Start of DATA SHOWN
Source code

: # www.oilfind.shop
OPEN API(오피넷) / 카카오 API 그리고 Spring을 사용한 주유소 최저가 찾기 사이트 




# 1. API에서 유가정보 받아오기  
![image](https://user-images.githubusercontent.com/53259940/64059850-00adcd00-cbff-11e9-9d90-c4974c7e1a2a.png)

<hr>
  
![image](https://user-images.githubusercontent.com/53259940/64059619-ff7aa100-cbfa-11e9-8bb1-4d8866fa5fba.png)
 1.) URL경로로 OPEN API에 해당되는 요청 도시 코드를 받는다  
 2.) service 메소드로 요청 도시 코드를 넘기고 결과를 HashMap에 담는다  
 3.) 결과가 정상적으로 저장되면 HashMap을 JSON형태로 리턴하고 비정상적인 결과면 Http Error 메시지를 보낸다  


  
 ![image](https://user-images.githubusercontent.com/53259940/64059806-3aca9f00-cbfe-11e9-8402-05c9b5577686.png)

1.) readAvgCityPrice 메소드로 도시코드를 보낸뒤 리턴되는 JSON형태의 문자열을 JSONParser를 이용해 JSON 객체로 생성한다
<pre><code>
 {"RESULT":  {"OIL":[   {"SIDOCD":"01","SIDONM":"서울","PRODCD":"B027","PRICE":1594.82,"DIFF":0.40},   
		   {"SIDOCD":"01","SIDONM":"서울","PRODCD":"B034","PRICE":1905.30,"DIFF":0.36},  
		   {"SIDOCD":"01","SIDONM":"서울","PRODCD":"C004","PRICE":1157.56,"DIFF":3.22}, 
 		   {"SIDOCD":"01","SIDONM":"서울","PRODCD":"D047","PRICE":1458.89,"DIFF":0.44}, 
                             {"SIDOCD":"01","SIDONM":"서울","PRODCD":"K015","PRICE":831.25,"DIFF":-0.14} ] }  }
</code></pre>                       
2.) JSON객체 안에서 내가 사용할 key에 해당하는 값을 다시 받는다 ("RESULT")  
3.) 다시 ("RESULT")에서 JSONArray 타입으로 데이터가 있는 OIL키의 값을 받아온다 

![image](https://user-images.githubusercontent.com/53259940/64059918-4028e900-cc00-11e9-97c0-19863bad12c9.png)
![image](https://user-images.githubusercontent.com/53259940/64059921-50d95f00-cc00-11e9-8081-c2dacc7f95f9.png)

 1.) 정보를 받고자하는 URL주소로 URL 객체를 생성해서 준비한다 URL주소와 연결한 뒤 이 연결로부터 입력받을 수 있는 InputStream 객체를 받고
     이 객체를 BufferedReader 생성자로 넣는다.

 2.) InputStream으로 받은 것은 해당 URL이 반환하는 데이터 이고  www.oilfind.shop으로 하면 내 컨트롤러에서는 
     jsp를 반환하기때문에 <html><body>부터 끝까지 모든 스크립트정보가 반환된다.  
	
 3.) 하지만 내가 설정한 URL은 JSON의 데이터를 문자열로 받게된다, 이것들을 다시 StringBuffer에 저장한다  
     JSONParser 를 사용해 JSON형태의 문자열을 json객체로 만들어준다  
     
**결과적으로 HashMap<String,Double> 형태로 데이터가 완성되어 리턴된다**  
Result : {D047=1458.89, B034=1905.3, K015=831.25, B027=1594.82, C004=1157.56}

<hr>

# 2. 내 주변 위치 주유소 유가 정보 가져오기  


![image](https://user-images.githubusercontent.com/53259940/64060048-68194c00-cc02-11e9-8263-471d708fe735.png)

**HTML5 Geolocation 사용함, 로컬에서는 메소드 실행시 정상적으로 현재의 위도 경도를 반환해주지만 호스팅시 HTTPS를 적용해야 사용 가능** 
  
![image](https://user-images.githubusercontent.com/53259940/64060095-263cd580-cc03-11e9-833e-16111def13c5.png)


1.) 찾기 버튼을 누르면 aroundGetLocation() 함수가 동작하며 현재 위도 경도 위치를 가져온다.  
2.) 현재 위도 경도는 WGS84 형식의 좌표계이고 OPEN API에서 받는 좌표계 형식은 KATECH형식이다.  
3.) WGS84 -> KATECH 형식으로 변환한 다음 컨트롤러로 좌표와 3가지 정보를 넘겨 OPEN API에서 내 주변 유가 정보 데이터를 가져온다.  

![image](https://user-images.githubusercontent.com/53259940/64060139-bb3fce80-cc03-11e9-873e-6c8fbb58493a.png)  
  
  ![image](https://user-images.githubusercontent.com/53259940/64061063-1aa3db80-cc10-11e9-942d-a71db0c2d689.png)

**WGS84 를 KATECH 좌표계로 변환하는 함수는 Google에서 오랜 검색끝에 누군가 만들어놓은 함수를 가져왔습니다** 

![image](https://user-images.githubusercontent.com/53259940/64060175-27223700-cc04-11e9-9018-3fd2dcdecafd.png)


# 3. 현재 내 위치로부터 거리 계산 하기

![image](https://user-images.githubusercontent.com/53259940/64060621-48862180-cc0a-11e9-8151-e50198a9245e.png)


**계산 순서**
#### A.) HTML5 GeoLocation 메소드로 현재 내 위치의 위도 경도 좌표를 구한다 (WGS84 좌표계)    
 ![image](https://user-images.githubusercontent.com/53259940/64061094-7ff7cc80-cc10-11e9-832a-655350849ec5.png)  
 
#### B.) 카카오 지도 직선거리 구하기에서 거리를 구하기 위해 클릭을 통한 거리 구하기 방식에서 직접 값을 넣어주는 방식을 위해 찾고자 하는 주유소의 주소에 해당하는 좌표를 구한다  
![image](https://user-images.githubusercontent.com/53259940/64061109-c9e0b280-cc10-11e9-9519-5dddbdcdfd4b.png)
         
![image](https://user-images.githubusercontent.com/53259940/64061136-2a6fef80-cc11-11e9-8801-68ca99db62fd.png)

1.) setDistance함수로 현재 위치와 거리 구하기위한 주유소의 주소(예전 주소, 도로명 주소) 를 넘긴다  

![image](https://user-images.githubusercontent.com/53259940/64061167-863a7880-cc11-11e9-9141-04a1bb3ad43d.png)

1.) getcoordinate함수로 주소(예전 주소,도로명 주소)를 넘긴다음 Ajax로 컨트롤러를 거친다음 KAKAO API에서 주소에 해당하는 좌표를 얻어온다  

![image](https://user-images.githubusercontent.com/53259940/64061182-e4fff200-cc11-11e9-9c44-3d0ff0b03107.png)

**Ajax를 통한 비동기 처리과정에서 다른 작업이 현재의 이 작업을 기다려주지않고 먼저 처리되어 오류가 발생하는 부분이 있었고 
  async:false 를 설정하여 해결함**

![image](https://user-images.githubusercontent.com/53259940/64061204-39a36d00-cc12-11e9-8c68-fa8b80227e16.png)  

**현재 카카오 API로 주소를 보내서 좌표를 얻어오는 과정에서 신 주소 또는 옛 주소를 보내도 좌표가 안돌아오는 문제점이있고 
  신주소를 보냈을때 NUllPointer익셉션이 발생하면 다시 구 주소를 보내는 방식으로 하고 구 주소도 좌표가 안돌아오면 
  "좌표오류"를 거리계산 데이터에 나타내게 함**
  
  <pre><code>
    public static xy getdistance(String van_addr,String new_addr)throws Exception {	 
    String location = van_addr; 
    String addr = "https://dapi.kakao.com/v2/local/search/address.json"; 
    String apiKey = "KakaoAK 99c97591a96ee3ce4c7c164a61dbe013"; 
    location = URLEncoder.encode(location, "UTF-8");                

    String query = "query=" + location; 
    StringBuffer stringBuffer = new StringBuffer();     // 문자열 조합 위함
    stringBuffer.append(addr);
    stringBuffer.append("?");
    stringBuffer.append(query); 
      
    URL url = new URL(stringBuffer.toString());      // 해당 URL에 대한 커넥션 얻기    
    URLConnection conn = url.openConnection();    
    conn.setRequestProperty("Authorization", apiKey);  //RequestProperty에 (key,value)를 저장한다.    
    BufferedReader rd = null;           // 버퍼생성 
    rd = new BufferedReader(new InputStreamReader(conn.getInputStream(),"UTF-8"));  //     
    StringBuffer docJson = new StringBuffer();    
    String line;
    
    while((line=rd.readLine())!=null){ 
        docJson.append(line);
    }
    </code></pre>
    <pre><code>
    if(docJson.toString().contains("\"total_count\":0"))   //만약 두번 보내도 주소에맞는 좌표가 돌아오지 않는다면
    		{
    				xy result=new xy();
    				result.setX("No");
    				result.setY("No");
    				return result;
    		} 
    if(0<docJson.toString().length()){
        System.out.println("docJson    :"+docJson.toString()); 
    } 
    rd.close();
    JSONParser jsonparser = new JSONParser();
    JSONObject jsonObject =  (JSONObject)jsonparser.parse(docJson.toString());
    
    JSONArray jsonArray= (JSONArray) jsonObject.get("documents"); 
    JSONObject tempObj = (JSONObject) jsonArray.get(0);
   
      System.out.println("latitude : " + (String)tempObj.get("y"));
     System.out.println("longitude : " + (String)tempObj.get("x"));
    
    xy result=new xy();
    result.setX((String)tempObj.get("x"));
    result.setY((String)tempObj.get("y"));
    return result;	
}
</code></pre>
End of DATA SHOWN
- _AIM OF THE TASK_
Starting at the line that has "async:false 를 설정하여 해결함**" in the records above, restate word for word every line until the one that has "JSONObject tempObj = (JSONObject)", and include that one as well.

- _RESULT OF THIS EXERCISE_
  async:false 를 설정하여 해결함**

![image](https://user-images.githubusercontent.com/53259940/64061204-39a36d00-cc12-11e9-8c68-fa8b80227e16.png)  

**현재 카카오 API로 주소를 보내서 좌표를 얻어오는 과정에서 신 주소 또는 옛 주소를 보내도 좌표가 안돌아오는 문제점이있고 
  신주소를 보냈을때 NUllPointer익셉션이 발생하면 다시 구 주소를 보내는 방식으로 하고 구 주소도 좌표가 안돌아오면 
  "좌표오류"를 거리계산 데이터에 나타내게 함**
  
  <pre><code>
    public static xy getdistance(String van_addr,String new_addr)throws Exception {	 
    String location = van_addr; 
    String addr = "https://dapi.kakao.com/v2/local/search/address.json"; 
    String apiKey = "KakaoAK 99c97591a96ee3ce4c7c164a61dbe013"; 
    location = URLEncoder.encode(location, "UTF-8");                

    String query = "query=" + location; 
    StringBuffer stringBuffer = new StringBuffer();     // 문자열 조합 위함
    stringBuffer.append(addr);
    stringBuffer.append("?");
    stringBuffer.append(query); 
      
    URL url = new URL(stringBuffer.toString());      // 해당 URL에 대한 커넥션 얻기    
    URLConnection conn = url.openConnection();    
    conn.setRequestProperty("Authorization", apiKey);  //RequestProperty에 (key,value)를 저장한다.    
    BufferedReader rd = null;           // 버퍼생성 
    rd = new BufferedReader(new InputStreamReader(conn.getInputStream(),"UTF-8"));  //     
    StringBuffer docJson = new StringBuffer();    
    String line;
    
    while((line=rd.readLine())!=null){ 
        docJson.append(line);
    }
    </code></pre>
    <pre><code>
    if(docJson.toString().contains("\"total_count\":0"))   //만약 두번 보내도 주소에맞는 좌표가 돌아오지 않는다면
    		{
    				xy result=new xy();
    				result.setX("No");
    				result.setY("No");
    				return result;
    		} 
    if(0<docJson.toString().length()){
        System.out.println("docJson    :"+docJson.toString()); 
    } 
    rd.close();
    JSONParser jsonparser = new JSONParser();
    JSONObject jsonObject =  (JSONObject)jsonparser.parse(docJson.toString());
    
    JSONArray jsonArray= (JSONArray) jsonObject.get("documents"); 
    JSONObject tempObj = (JSONObject) jsonArray.get(0);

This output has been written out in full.